Why asking for support or help with your running and fitness pursuits is invaluable. Plus, a reminder to encourage someone else and how it helps both of you.
- By Kathy Elliott
People like to talk about how they get through those ‘last miles’ of a long running event—what keeps them going during those moments that their bodies and minds desperately want to quit.
Another interesting question is how we get past those “first miles”, those tentative times on the track or trail or maybe the treadmill when we know we are beginners, no matter how easy everyone else can make it look. I’m talking about those early miles, or even half miles when we really don’t have a clue about how our bodies going to respond. And, after a few ‘first miles’, what brings us back to do it again?
As someone who has started (and then stopped) running over the years more times than I like to admit, I’ve had quite a few ‘first miles’. My very first ones were when I showed up with my junior high pals to a Saturday ‘all comers’ track meet at the school in our Keds and bobby sox.
Perhaps the most memorable re-entry into running came, in my forties, when my then high school daughter was on the track team and having her own early running experiences. She coached me on the improvements in shoes, and socks too, and asked some pertinent questions, such as, “How was your run?” I searched for a word that wasn’t a synonym for ‘painful’. I couldn’t imagine myself ever saying, “I had a great run!”
Looking back on all those ‘first miles’, I have to say that, for me, the start up always followed the invitation of a friend, or having a goal like being part of a team for a fundraising event. I was just so glad I could keep up with the family or my running friends.

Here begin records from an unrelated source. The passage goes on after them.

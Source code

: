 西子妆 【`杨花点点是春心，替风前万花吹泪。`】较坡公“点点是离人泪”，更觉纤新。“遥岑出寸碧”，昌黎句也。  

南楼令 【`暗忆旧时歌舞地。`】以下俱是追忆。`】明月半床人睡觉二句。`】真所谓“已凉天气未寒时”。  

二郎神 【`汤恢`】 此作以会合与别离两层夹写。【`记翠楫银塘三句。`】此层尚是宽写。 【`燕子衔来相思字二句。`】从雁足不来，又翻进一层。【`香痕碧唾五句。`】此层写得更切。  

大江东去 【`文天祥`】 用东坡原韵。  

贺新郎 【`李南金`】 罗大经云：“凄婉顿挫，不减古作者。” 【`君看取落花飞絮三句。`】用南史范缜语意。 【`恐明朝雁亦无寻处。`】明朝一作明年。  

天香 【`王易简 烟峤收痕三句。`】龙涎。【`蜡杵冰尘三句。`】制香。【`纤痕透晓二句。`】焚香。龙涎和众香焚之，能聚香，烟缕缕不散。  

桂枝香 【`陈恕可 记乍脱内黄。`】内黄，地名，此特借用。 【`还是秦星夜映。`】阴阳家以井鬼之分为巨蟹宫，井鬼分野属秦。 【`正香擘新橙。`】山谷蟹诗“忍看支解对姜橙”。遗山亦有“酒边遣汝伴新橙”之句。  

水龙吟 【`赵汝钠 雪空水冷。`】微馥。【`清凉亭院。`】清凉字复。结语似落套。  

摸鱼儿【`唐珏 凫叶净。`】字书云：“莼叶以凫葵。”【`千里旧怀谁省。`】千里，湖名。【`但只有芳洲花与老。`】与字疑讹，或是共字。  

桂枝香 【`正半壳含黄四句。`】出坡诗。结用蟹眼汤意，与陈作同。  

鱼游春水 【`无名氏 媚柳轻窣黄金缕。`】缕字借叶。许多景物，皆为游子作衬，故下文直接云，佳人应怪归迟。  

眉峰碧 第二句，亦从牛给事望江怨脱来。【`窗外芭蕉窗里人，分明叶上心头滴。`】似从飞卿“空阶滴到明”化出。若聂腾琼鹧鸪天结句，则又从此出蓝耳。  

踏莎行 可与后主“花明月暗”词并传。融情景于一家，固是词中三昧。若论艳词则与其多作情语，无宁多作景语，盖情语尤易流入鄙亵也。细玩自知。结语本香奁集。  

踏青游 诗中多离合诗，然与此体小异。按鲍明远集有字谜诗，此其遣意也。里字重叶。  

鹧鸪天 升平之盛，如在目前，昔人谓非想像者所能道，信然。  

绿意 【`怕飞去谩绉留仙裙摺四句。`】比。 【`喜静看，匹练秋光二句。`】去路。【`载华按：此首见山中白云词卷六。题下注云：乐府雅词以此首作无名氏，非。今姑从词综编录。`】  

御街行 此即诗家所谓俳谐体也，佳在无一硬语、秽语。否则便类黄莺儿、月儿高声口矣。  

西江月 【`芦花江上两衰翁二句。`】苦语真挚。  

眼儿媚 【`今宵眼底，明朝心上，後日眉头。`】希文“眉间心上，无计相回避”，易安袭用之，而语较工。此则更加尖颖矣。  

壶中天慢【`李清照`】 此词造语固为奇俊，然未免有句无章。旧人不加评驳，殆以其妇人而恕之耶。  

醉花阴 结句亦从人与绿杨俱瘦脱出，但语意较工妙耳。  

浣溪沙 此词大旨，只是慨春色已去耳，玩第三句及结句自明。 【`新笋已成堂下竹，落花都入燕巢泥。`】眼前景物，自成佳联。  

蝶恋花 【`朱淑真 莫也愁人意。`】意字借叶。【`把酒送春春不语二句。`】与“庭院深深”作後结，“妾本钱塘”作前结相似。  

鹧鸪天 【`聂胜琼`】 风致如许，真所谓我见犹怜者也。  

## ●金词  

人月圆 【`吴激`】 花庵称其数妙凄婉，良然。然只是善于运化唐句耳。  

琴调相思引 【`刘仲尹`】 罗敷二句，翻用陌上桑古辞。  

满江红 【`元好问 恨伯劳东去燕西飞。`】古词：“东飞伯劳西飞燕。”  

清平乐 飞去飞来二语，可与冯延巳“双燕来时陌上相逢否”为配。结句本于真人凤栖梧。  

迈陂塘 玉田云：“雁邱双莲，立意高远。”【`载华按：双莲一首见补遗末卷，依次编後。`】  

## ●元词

Somewhere along the line I recognized that I really could tell when I had a ‘great run’. Now I know that it’s easier to stick with it after those discouraging ‘first miles’ if someone asks me how my run was, or comes up with an idea for where we could go for the next challenge.

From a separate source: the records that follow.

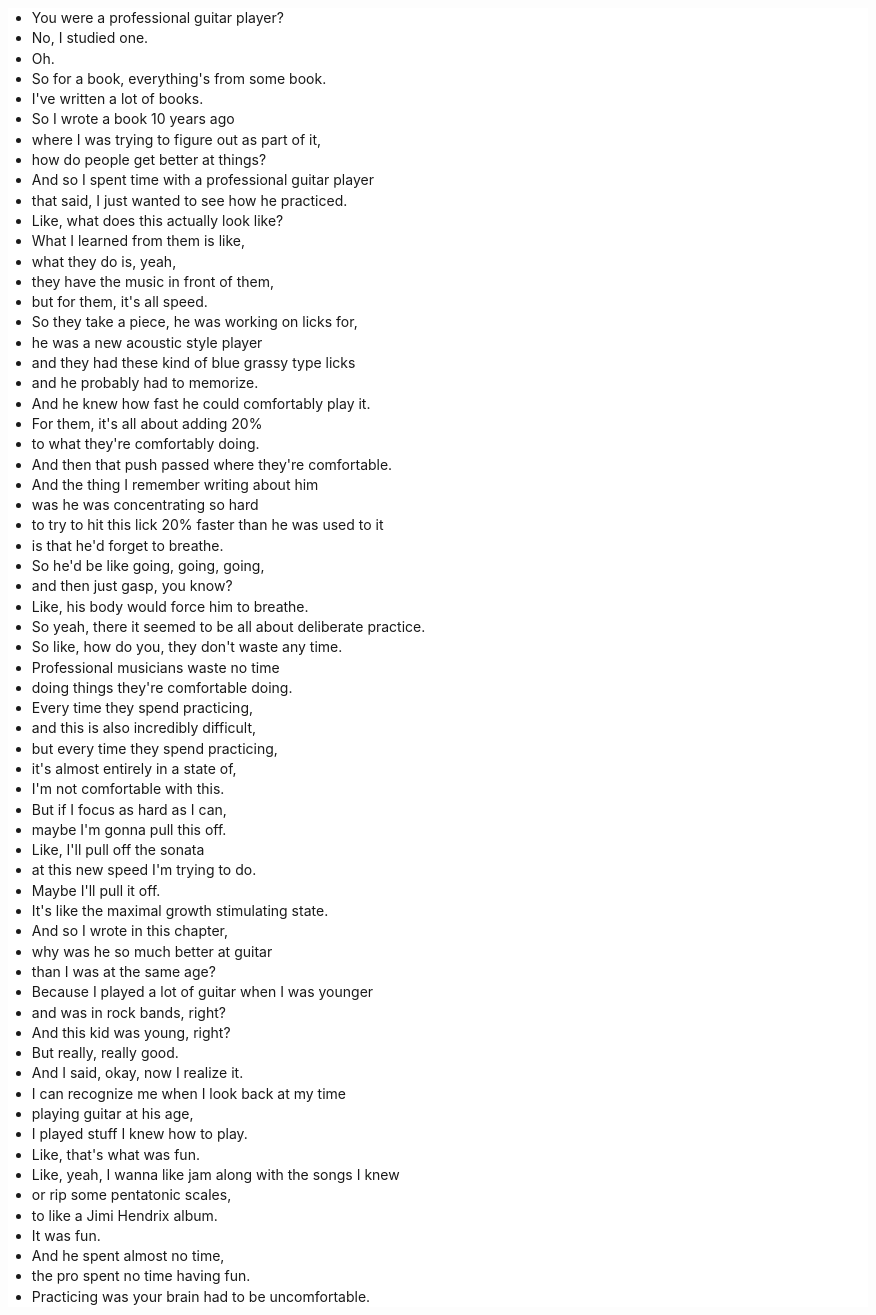 *  You were a professional guitar player?
*  No, I studied one.
*  Oh.
*  So for a book, everything's from some book.
*  I've written a lot of books.
*  So I wrote a book 10 years ago
*  where I was trying to figure out as part of it,
*  how do people get better at things?
*  And so I spent time with a professional guitar player
*  that said, I just wanted to see how he practiced.
*  Like, what does this actually look like?
*  What I learned from them is like,
*  what they do is, yeah,
*  they have the music in front of them,
*  but for them, it's all speed.
*  So they take a piece, he was working on licks for,
*  he was a new acoustic style player
*  and they had these kind of blue grassy type licks
*  and he probably had to memorize.
*  And he knew how fast he could comfortably play it.
*  For them, it's all about adding 20%
*  to what they're comfortably doing.
*  And then that push passed where they're comfortable.
*  And the thing I remember writing about him
*  was he was concentrating so hard
*  to try to hit this lick 20% faster than he was used to it
*  is that he'd forget to breathe.
*  So he'd be like going, going, going,
*  and then just gasp, you know?
*  Like, his body would force him to breathe.
*  So yeah, there it seemed to be all about deliberate practice.
*  So like, how do you, they don't waste any time.
*  Professional musicians waste no time
*  doing things they're comfortable doing.
*  Every time they spend practicing,
*  and this is also incredibly difficult,
*  but every time they spend practicing,
*  it's almost entirely in a state of,
*  I'm not comfortable with this.
*  But if I focus as hard as I can,
*  maybe I'm gonna pull this off.
*  Like, I'll pull off the sonata
*  at this new speed I'm trying to do.
*  Maybe I'll pull it off.
*  It's like the maximal growth stimulating state.
*  And so I wrote in this chapter,
*  why was he so much better at guitar
*  than I was at the same age?
*  Because I played a lot of guitar when I was younger
*  and was in rock bands, right?
*  And this kid was young, right?
*  But really, really good.
*  And I said, okay, now I realize it.
*  I can recognize me when I look back at my time
*  playing guitar at his age,
*  I played stuff I knew how to play.
*  Like, that's what was fun.
*  Like, yeah, I wanna like jam along with the songs I knew
*  or rip some pentatonic scales,
*  to like a Jimi Hendrix album.
*  It was fun.
*  And he spent almost no time,
*  the pro spent no time having fun.
*  Practicing was your brain had to be uncomfortable.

Kathy, or Auntie K to me, currently lives in Portland, Oregon. Running has been a huge part of her family's life. In between Kathy's own 'first miles' and 'great runs', running has taken her all over the country. Mostly, these travels are related to supporting friends and family on the course, but not all the time. Just ask her about her experience running Hood to Coast, a 200-mile team relay race from Mt. Hood to the Oregon Coast, with her daughter, myself and three other young ladies. Today, Kathy is successfully putting those first miles behind her again with the help of her favorite running coach, her daughter.